*** DATA FOR REVIEW Section Begins ***

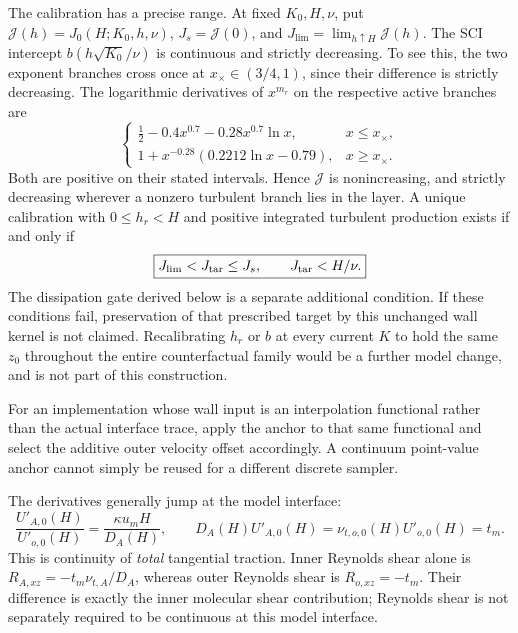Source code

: \documentclass[11pt,a4paper]{article}
\numberwithin{equation}{section}
\begin{document}
The calibration has a precise range. At fixed $K_0,H,\nu$, put
$\mathcal J(h)=J_0(H;K_0,h,\nu)$,
$J_s=\mathcal J(0)$, and
$J_{\lim}=\lim_{h\uparrow H}\mathcal J(h)$.
The SCI intercept $b(h\sqrt{K_0}/\nu)$ is continuous and strictly
decreasing. To see this, the two exponent branches cross once at
$x_\times\in(3/4,1)$, since their difference is strictly decreasing.
The logarithmic derivatives of $x^{m_r}$ on the respective active
branches are
\begin{equation}
 \begin{cases}
 \frac12-0.4x^{0.7}-0.28x^{0.7}\ln x,&x\leq x_\times,\\
 1+x^{-0.28}(0.2212\ln x-0.79),&x\geq x_\times.
 \end{cases}
 \label{awf:roughness-monotonicity}
\end{equation}
Both are positive on their stated intervals. Hence $\mathcal J$
is nonincreasing, and strictly decreasing wherever a nonzero
turbulent branch lies in the layer. A unique calibration with
$0\leq h_r<H$ and positive integrated turbulent production exists
if and only if
\begin{equation}
 \boxed{J_{\lim}<J_{\rm tar}\leq J_s,
 \qquad J_{\rm tar}<H/\nu.}
 \label{awf:roughness-calibration-gate}
\end{equation}
The dissipation gate derived below is a separate additional condition.
If these conditions fail, preservation of that prescribed target by
this unchanged wall kernel is not claimed. Recalibrating $h_r$ or $b$
at every current $K$ to hold the same $z_0$ throughout the entire
counterfactual family would be a further model change, and is not
part of this construction.

For an implementation whose wall input is an interpolation functional
rather than the actual interface trace, apply the anchor to that
same functional and select the additive outer velocity offset
accordingly. A continuum point-value anchor cannot simply be reused
for a different discrete sampler.

The derivatives generally jump at the model interface:
\begin{equation}
 \frac{U'_{A,0}(H)}{U'_{o,0}(H)}
 =\frac{\kappa u_mH}{D_A(H)},\qquad
 \boxed{D_A(H)U'_{A,0}(H)
 =\nu_{t,o,0}(H)U'_{o,0}(H)=t_m.}
 \label{awf:derivative-flux}
\end{equation}
This is continuity of \emph{total} tangential traction. Inner Reynolds
shear alone is
$R_{A,xz}=-t_m\nu_{t,A}/D_A$, whereas outer Reynolds shear is
$R_{o,xz}=-t_m$. Their difference is exactly the inner molecular
shear contribution; Reynolds shear is not separately required to
be continuous at this model interface.
\end{document}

*** DATA FOR REVIEW Section Ends ***

WHAT IS REQUIRED
This exercise asks for the data above to be given again exactly, without pictures.

RESULT
Source code

: \documentclass[11pt,a4paper]{article}
\numberwithin{equation}{section}
\begin{document}
The calibration has a precise range. At fixed $K_0,H,\nu$, put
$\mathcal J(h)=J_0(H;K_0,h,\nu)$,
$J_s=\mathcal J(0)$, and
$J_{\lim}=\lim_{h\uparrow H}\mathcal J(h)$.
The SCI intercept $b(h\sqrt{K_0}/\nu)$ is continuous and strictly
decreasing. To see this, the two exponent branches cross once at
$x_\times\in(3/4,1)$, since their difference is strictly decreasing.
The logarithmic derivatives of $x^{m_r}$ on the respective active
branches are
\begin{equation}
 \begin{cases}
 \frac12-0.4x^{0.7}-0.28x^{0.7}\ln x,&x\leq x_\times,\\
 1+x^{-0.28}(0.2212\ln x-0.79),&x\geq x_\times.
 \end{cases}
 \label{awf:roughness-monotonicity}
\end{equation}
Both are positive on their stated intervals. Hence $\mathcal J$
is nonincreasing, and strictly decreasing wherever a nonzero
turbulent branch lies in the layer. A unique calibration with
$0\leq h_r<H$ and positive integrated turbulent production exists
if and only if
\begin{equation}
 \boxed{J_{\lim}<J_{\rm tar}\leq J_s,
 \qquad J_{\rm tar}<H/\nu.}
 \label{awf:roughness-calibration-gate}
\end{equation}
The dissipation gate derived below is a separate additional condition.
If these conditions fail, preservation of that prescribed target by
this unchanged wall kernel is not claimed. Recalibrating $h_r$ or $b$
at every current $K$ to hold the same $z_0$ throughout the entire
counterfactual family would be a further model change, and is not
part of this construction.

For an implementation whose wall input is an interpolation functional
rather than the actual interface trace, apply the anchor to that
same functional and select the additive outer velocity offset
accordingly. A continuum point-value anchor cannot simply be reused
for a different discrete sampler.

The derivatives generally jump at the model interface:
\begin{equation}
 \frac{U'_{A,0}(H)}{U'_{o,0}(H)}
 =\frac{\kappa u_mH}{D_A(H)},\qquad
 \boxed{D_A(H)U'_{A,0}(H)
 =\nu_{t,o,0}(H)U'_{o,0}(H)=t_m.}
 \label{awf:derivative-flux}
\end{equation}
This is continuity of \emph{total} tangential traction. Inner Reynolds
shear alone is
$R_{A,xz}=-t_m\nu_{t,A}/D_A$, whereas outer Reynolds shear is
$R_{o,xz}=-t_m$. Their difference is exactly the inner molecular
shear contribution; Reynolds shear is not separately required to
be continuous at this model interface.
\end{document}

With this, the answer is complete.